In the eighth grade I found I had a voice for opera, so I followed that path a little, but my impulse has always been an actor. I have always liked cinema, and let's face it, opera singers are just bad actors! I didn't want to translate myself in that direction. My heroes were people like Spencer Tracy, Bogart [Humphrey Bogart], Mitchum [Robert Mitchum], Marvin [Lee Marvin], Richardson [Ralph Richardson], Caine [Michael Caine], all those sort.
[2008, on Son of the Pink Panther (1993)] I love Benigni's [Roberto Benigni] work, and to be able to go to the south of France for three months, and then Pinewood Studios and then to Jordan. I just remember having a very good time filming that.
[2008, on Showgirls (1995)]) I love Paul Verhoeven's work in Soldier of Orange (1977), and his films. The films he's getting back to making now, you know what I'm saying? I saw those films when they first came out, and I just always wanted to work with him. I almost did Total Recall (1990). I didn't, because I didn't want to play the bad guy in that film. But later on with "Showgirls", I hadn't really done anything with a real edge. So wanting to work with Verhoeven was the absolute main reason I did the picture, and also not playing a character that had formalities, and wanting to then bring something different to that character. For instance, I didn't want to be the guy that had the typical three-piece suit, jacket and tie, running a strip joint. So I asked Paul Verhoeven, "Could I be a little more predatory? Could I pick out a leopard-skin pattern for the shirt?" And I did. After that film, even The Rolling Stones, I think Keith Richards--the pattern of that shirt I had in "Showgirls" started to be seen a bit. And the little dance I did there with Nomi [Elizabeth Berkley] when she's gonna be the star, unfortunately it comes back to bite me on the ass a little bit, because people that don't tend to know my whole body of work . . . I can't tell you the community of people that loved the picture. It used to play like The Rocky Horror Picture Show (1975).
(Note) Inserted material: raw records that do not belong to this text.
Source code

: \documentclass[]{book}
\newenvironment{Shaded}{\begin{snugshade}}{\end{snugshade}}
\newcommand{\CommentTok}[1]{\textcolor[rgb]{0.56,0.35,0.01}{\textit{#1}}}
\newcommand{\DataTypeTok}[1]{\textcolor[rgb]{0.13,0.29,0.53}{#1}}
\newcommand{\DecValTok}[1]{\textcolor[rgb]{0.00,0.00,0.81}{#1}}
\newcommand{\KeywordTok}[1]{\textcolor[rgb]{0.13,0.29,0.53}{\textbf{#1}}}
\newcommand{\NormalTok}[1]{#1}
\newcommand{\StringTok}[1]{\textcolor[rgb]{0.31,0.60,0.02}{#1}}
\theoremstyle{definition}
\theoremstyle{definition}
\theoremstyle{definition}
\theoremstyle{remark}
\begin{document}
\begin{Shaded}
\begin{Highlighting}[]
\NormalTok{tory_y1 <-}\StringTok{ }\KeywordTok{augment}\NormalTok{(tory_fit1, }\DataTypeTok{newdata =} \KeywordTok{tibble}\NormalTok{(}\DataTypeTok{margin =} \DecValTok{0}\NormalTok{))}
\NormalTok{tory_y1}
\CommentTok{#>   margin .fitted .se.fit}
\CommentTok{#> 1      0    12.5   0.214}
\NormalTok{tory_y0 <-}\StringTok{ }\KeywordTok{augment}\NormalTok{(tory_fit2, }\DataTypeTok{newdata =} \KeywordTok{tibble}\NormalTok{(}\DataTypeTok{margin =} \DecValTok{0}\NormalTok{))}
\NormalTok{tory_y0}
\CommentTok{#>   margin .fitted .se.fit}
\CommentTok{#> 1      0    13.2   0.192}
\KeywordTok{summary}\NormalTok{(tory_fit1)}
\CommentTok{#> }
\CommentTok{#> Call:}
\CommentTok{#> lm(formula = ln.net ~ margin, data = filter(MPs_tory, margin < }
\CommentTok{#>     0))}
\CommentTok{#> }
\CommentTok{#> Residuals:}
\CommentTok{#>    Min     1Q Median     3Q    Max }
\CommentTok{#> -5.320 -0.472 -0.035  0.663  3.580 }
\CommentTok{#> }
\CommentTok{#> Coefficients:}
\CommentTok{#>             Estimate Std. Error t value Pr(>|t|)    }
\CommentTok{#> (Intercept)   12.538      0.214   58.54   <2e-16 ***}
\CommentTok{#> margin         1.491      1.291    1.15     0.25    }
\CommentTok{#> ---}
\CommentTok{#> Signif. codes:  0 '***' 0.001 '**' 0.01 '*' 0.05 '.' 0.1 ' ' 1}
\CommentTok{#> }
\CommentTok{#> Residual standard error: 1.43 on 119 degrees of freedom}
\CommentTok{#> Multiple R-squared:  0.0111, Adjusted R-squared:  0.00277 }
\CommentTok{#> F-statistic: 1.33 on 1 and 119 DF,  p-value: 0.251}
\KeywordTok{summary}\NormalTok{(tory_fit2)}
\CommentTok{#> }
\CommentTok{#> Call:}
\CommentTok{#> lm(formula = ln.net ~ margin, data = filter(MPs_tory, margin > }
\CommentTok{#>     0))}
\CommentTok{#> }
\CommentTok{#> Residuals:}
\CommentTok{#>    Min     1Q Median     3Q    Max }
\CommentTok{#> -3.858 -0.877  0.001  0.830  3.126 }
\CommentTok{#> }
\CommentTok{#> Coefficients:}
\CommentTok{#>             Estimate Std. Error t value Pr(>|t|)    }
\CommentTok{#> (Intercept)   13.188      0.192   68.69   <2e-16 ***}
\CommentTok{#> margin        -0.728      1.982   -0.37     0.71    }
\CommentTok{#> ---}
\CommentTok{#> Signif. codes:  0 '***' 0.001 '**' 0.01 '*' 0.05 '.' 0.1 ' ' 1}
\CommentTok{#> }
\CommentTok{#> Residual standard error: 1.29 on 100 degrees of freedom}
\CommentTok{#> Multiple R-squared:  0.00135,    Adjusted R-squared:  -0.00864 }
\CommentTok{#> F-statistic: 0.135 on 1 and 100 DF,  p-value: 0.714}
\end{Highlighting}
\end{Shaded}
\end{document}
[2008, on Die Hard (1988)] Joel Silver called me and said, "Hey, I've got this character. I think you're going to like this character." And it was Big Johnson. That was a lot of fun, and it became a huge hit and kind of in the classic realm. That's a talented [group]--McTiernan [director John McTiernan] and Joel Silver. You know, at the time, Bruce Willis wasn't really--if this film didn't work, it wasn't going to be good for him. And it just defied everyone's--McTiernan had done a film, Nomads (1986), so there was a huge buzz on him in the first Predator (1987). And it was a huge, just a huge surprise. Didn't know.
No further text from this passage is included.